On the one hand, DV is meant to be super-accurate (although the introduction honestly warns against relying on anything in practice, of course). It wasn’t just written by Rabbi Meir Greinemann shlita, no insult intended, but by a team directed mostly by his brother, Rabbi Chaim (although you won’t find a hint of this), and Rabbi Chaim zatzal took full responsibility for the result. The items were reportedly narrowed down from approximately seven times the amount of material. And the introduction, written by Rabbi Yechezkel (Chatzkel) Brettler, is a gem.
And yet, for all the care taken, it’s not perfect (even in the second edition). First of all, the constipated “Ktiv Chaser” language, mimicked from the Chazon Ish is a barrier to those accustomed to kinder Hebrew. There are a few typos, I think.
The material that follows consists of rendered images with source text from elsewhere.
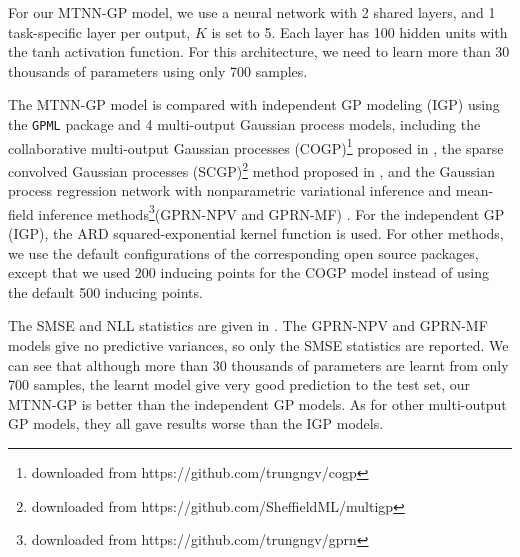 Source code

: For our MTNN-GP model, we use a neural network with 2 shared layers, and 1 task-specific layer per output, $K$ is set to 5. Each layer has 100 hidden units with the tanh activation function. For this architecture, we need to learn more than 30 thousands of parameters using only 700 samples.

The MTNN-GP model is compared with independent GP modeling (IGP) using the \texttt{GPML} package\cite{rasmussen2010gaussian} and 4 multi-output Gaussian process models, including the collaborative multi-output Gaussian processes (COGP)\footnote{downloaded from https://github.com/trungngv/cogp} proposed in \cite{nguyen2014collaborative}, the sparse convolved Gaussian processes (SCGP)\footnote{downloaded from https://github.com/SheffieldML/multigp} method proposed in \cite{alvarez2009sparse}, and the Gaussian process regression network with nonparametric variational inference and mean-field inference methods\footnote{downloaded from https://github.com/trungngv/gprn}(GPRN-NPV and GPRN-MF) \cite{nguyen2013efficient}. For the independent GP (IGP), the ARD squared-exponential kernel function is used. For other methods, we use the default configurations of the corresponding open source packages, except that we used 200 inducing points for the COGP model instead of using the default 500 inducing points.

The SMSE and NLL statistics are given in . The GPRN-NPV and GPRN-MF models give no predictive variances, so only the SMSE statistics are reported. We can see that although more than 30 thousands of parameters are learnt from only 700 samples, the learnt model give very good prediction to the test set, our MTNN-GP is better than the independent GP models. As for other multi-output GP models, they all gave results worse than the IGP models.

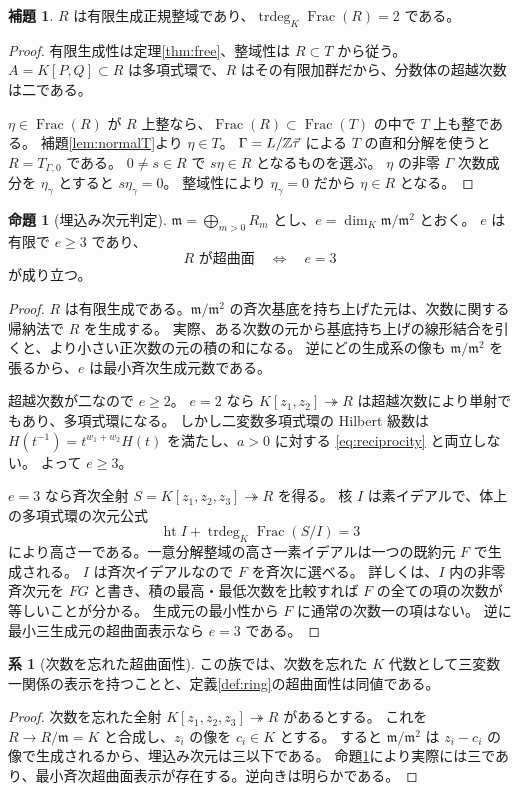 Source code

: \documentclass[11pt,a4paper]{ltjsarticle}
\numberwithin{equation}{section}
\theoremstyle{definition}
\newtheorem{proposition}[theorem]{命題}
\newtheorem{lemma}[theorem]{補題}
\newtheorem{corollary}[theorem]{系}
\newcommand{\Z}{\mathbb Z}\newcommand{\N}{\mathbb N}\newcommand{\Q}{\mathbb Q}\newcommand{\C}{\mathbb C}
\newcommand{\mf}{\mathfrak m}\newcommand{\NF}{\operatorname{NF}}\newcommand{\Frac}{\operatorname{Frac}}\newcommand{\trdeg}{\operatorname{trdeg}}\newcommand{\edim}{\operatorname{edim}}\newcommand{\lcm}{\operatorname{lcm}}\newcommand{\Span}{\operatorname{span}}\newcommand{\Classify}{\operatorname{Classify}}\newcommand{\CheckR}{\operatorname{Check}}\newcommand{\Admissible}{\operatorname{Admissible}}\newcommand{\ord}{\operatorname{ord}}
\begin{document}
\begin{lemma}\label{lem:normalR}
$R$ は有限生成正規整域であり、$\trdeg_K\Frac(R)=2$ である。
\end{lemma}
\begin{proof}
有限生成性は定理\ref{thm:free}、整域性は $R\subset T$ から従う。
$A=K[P,Q]\subset R$ は多項式環で、$R$ はその有限加群だから、分数体の超越次数は二である。

$\eta\in\Frac(R)$ が $R$ 上整なら、$\Frac(R)\subset\Frac(T)$ の中で $T$ 上も整である。
補題\ref{lem:normalT}より $\eta\in T$。
$\Gamma=L/\Z\ttau$ による $T$ の直和分解を使うと $R=T_{\Gamma,0}$ である。
$0\ne s\in R$ で $s\eta\in R$ となるものを選ぶ。
$\eta$ の非零 $\Gamma$ 次数成分を $\eta_\gamma$ とすると $s\eta_\gamma=0$。
整域性により $\eta_\gamma=0$ だから $\eta\in R$ となる。
\end{proof}

\begin{proposition}[埋込み次元判定]\label{prop:edim}
$\mf=\bigoplus_{m>0}R_m$ とし、$e=\dim_K\mf/\mf^2$ とおく。
$e$ は有限で $e\ge3$ であり、
\[
 R\text{ が超曲面}\quad\Longleftrightarrow\quad e=3
\]
が成り立つ。
\end{proposition}
\begin{proof}
$R$ は有限生成である。$\mf/\mf^2$ の斉次基底を持ち上げた元は、次数に関する帰納法で $R$ を生成する。
実際、ある次数の元から基底持ち上げの線形結合を引くと、より小さい正次数の元の積の和になる。
逆にどの生成系の像も $\mf/\mf^2$ を張るから、$e$ は最小斉次生成元数である。

超越次数が二なので $e\ge2$。
$e=2$ なら $K[z_1,z_2]\twoheadrightarrow R$ は超越次数により単射でもあり、多項式環になる。
しかし二変数多項式環の Hilbert 級数は
$H(t^{-1})=t^{w_1+w_2}H(t)$ を満たし、$a>0$ に対する \eqref{eq:reciprocity} と両立しない。
よって $e\ge3$。

$e=3$ なら斉次全射 $S=K[z_1,z_2,z_3]\twoheadrightarrow R$ を得る。
核 $I$ は素イデアルで、体上の多項式環の次元公式
\[
 \operatorname{ht} I+\trdeg_K\Frac(S/I)=3
\]
により高さ一である。一意分解整域の高さ一素イデアルは一つの既約元 $F$ で生成される。
$I$ は斉次イデアルなので $F$ を斉次に選べる。
詳しくは、$I$ 内の非零斉次元を $FG$ と書き、積の最高・最低次数を比較すれば $F$ の全ての項の次数が等しいことが分かる。
生成元の最小性から $F$ に通常の次数一の項はない。
逆に最小三生成元の超曲面表示なら $e=3$ である。
\end{proof}
\begin{corollary}[次数を忘れた超曲面性]\label{cor:ungraded}
この族では、次数を忘れた $K$ 代数として三変数一関係の表示を持つことと、定義\ref{def:ring}の超曲面性は同値である。
\end{corollary}
\begin{proof}
次数を忘れた全射 $K[z_1,z_2,z_3]\twoheadrightarrow R$ があるとする。
これを $R\to R/\mf=K$ と合成し、$z_i$ の像を $c_i\in K$ とする。
すると $\mf/\mf^2$ は $z_i-c_i$ の像で生成されるから、埋込み次元は三以下である。
命題\ref{prop:edim}により実際には三であり、最小斉次超曲面表示が存在する。逆向きは明らかである。
\end{proof}
\end{document}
Also, the reader is supposed to fill in some blanks with data he likely lacks:
For example, the Chazon Ish would often refer to his own de novo rulings as “The Minhag” reigning “here” (Bnei Brak? Israel?), because he wanted it to be so, and thought it would become so, and to give his opinions greater weight. A Minhag he disapproved of didn’t carry much weight in his eyes, anyway, even more so than by other Torah scholars. (This is assuming he even knew what it was. Recall well: the Chazon Ish didn’t know too much of the reid in Achronim.) He felt he was in charge of determining custom, not Chassidic Holocaust survivors. See, for instance, Shvi’is Siman 20 before the laws of non-Jewish fields, or his remarking the “custom” is to refrain from work on Erev Pesach, even before Chatzos (according to some book I read), etc. The same is true for Dinim Vehanhagos 18:11 re not shining shoes on Chol Hamoed.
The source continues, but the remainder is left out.